These six chefs got their start young, but all follow a different clock. Discover their widely disparate paths to becoming Dubai’s leading cuisine contemporaries
Chef Marwan Sardouk
Childhood food memories are powerful fuel for many chefs, and can sustain year after year of ideas in the professional kitchen. Often, being around their parents or grandparents in the kitchen at six or eight years old, and then trying to recreate certain emotions based on those memories – or even trying to replicate a flavor that was just seconds in the mouth a single time – sets them off on their way to earning their chef’s toque. But, especially among top-level celebrity chefs, few if any can claim to have started so young out of pure necessity.
At 13 years old, Chef Marwan Sardouk was forced to support his family in Beirut and began cooking local Lebanese fare on the street. He had already impressed his father with a vegetable omelet at home, but it was the streets of the country’s capital, and the vibrant flavors of their foods, that became his first classroom. “As I ventured onto Beirut’s bustling streets, guided by the sandwich virtuoso Al Karaki, I mastered the art of a roasted beef sandwich – a symphony of Dijonnaise-kissed meat, mint, and homemade pickles embraced by crispy baguette,” he recalls with poetic relish. He found something he could make that people wanted. He had found his calling.
Never one to settle, by 15 the ambitious youngster had enrolled in a culinary school, working in a string of Beirut establishments, and, at 18, he was hired at Alain Ducasse’s Beirut restaurant Tamaris. And while he quickly rose up through the ranks, his curiosity drove him abroad, doing stints in kitchens (“stages”) in Paris, Singapore, and Saudi Arabia before settling in Dubai in 2013. “My journey embodies the power of food to transcend mere sustenance,” says the chef. “From that first omelet to global gastronomy stages, each chapter narrates a tale of flavors, aromas, and textures that linger in memory.”
These can all be tasted in his latest venture, Oak, which just opened in September in Dubai’s Jumeirah. The Asian-inspired woodfire restaurant (and shisha lounge) draws on his eclectic culinary DNA. Among the dishes where his past chapters have been distilled down into a single plate is seabass sayadeya, a classic fish and rice dish from Lebanon made with fish stock and topped with golden onions – “harmonizing French, Lebanese, and Japanese influences,” he says, “with ratatouille, yuzu tahini, and burnt onion dressing dancing around the fish.”

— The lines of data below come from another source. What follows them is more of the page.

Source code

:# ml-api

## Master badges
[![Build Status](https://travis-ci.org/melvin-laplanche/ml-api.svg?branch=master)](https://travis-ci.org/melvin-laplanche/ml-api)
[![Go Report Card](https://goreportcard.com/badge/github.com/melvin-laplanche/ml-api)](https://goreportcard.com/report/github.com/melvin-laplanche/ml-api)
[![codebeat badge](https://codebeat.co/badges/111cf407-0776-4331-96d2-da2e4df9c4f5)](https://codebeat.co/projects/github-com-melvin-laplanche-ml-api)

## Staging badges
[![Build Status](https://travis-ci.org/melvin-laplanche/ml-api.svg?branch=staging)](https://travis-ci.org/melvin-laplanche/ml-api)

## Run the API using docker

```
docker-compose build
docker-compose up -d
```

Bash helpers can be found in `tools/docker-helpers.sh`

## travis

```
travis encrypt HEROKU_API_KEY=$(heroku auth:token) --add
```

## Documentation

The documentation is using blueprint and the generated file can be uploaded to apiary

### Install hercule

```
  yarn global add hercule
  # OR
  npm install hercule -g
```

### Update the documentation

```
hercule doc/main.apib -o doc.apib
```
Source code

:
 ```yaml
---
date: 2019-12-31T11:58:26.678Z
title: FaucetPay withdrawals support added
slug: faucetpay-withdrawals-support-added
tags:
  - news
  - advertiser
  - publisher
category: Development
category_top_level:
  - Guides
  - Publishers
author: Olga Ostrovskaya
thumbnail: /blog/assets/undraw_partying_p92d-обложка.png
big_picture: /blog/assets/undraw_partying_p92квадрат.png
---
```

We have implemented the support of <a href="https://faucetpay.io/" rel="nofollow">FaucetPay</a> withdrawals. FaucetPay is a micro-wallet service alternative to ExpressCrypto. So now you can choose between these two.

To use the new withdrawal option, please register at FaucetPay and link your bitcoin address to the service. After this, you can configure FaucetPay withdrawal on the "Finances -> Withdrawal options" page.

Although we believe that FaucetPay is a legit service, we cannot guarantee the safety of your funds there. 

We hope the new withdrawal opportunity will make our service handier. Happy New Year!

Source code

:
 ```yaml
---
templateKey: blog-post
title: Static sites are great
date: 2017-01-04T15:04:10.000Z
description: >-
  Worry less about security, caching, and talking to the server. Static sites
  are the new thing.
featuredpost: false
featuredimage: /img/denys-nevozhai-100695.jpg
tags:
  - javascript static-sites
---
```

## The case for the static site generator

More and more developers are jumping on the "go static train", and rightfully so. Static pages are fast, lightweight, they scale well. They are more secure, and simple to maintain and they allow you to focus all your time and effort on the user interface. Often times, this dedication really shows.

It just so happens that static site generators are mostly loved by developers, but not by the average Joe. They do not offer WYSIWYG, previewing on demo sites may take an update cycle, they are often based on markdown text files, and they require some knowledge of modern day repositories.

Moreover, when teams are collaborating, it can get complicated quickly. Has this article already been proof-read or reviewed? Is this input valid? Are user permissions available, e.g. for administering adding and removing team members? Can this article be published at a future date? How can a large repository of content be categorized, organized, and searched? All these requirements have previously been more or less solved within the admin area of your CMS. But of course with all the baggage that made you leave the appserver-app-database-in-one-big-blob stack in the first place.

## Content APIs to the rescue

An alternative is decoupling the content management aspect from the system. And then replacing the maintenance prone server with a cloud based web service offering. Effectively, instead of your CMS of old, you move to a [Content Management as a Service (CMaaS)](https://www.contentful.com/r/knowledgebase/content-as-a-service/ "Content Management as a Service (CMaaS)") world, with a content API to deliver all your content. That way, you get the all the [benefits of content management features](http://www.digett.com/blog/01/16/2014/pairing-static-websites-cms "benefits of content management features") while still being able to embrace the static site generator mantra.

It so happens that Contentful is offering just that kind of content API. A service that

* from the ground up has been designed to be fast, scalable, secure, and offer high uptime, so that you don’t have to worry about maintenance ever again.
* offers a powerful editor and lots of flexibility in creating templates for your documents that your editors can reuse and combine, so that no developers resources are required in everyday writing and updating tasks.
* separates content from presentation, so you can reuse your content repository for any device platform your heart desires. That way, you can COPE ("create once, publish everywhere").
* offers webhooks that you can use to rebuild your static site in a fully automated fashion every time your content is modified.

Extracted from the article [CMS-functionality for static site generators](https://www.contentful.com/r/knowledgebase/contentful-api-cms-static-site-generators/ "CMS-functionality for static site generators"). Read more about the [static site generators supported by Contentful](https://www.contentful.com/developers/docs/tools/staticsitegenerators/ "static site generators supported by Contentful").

Those lingering memories on the palate, the chef says, “showcase food’s remarkable ability to deliver cherished experiences.” He is referring to his own encounters that funnel into his cooking. But for diners at Oak, the cherished experience is eating Chef Sardouk’s magical cooking.
Chef Panagiotis Achamnos
While Chef Panagiotis Achamnos can concoct a perfect seafood pasta in a handful of minutes, and prepare prawns, clams, and lobsters in an equally speedy time, not everything the Greek chef cooks is so fast. Recently he offered a six-hour-long tasting menu for the owners and staff of Raspoutine, the Parisian restaurant and nightclub that opened in Dubai’s DIFC area last October.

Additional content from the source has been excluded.